══ Dataset content

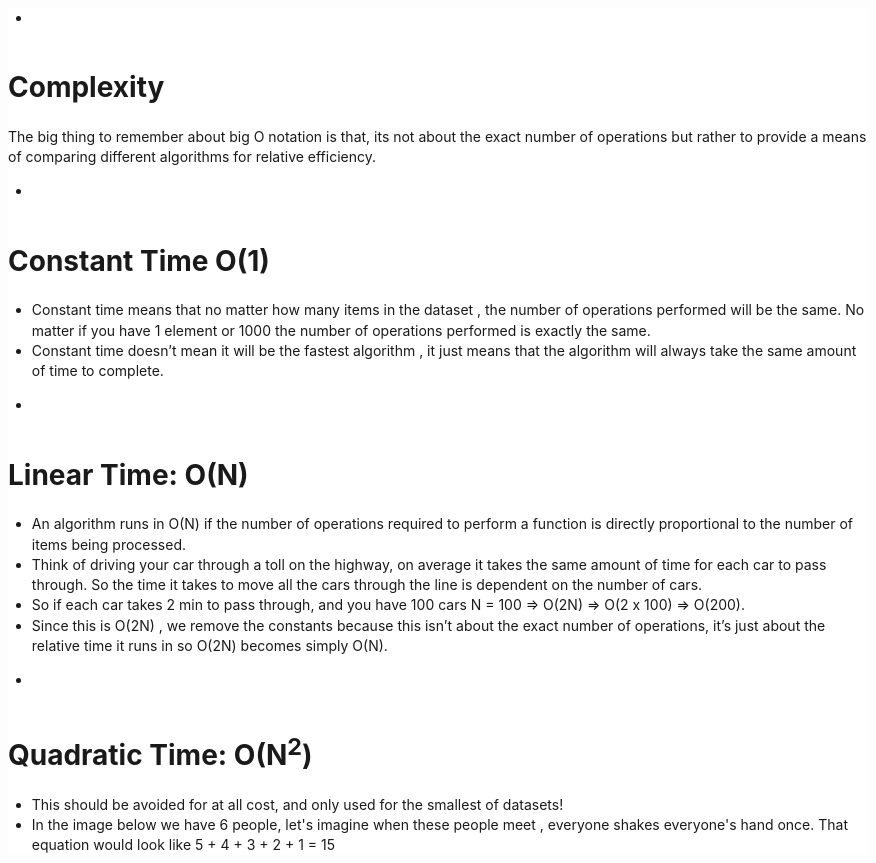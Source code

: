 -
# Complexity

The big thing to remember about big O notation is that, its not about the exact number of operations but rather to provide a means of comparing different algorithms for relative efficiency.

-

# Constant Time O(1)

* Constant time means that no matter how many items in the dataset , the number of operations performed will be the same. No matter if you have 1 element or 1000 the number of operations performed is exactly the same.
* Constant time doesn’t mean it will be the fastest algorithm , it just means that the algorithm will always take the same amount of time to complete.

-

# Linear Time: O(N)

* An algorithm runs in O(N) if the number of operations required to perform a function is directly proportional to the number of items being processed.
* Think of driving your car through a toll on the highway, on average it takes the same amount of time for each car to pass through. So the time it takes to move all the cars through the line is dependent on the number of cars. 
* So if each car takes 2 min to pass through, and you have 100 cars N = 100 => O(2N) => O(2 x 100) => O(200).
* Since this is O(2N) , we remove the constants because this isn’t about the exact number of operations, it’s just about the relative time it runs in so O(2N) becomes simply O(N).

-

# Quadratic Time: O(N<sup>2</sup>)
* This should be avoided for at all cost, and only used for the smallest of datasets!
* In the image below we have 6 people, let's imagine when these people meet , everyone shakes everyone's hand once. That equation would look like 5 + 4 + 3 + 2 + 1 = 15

════

● **Assignment**:
Nothing but a number should be given for this: how many lines in the entries above contain "same"?

● **Problem solution**:
3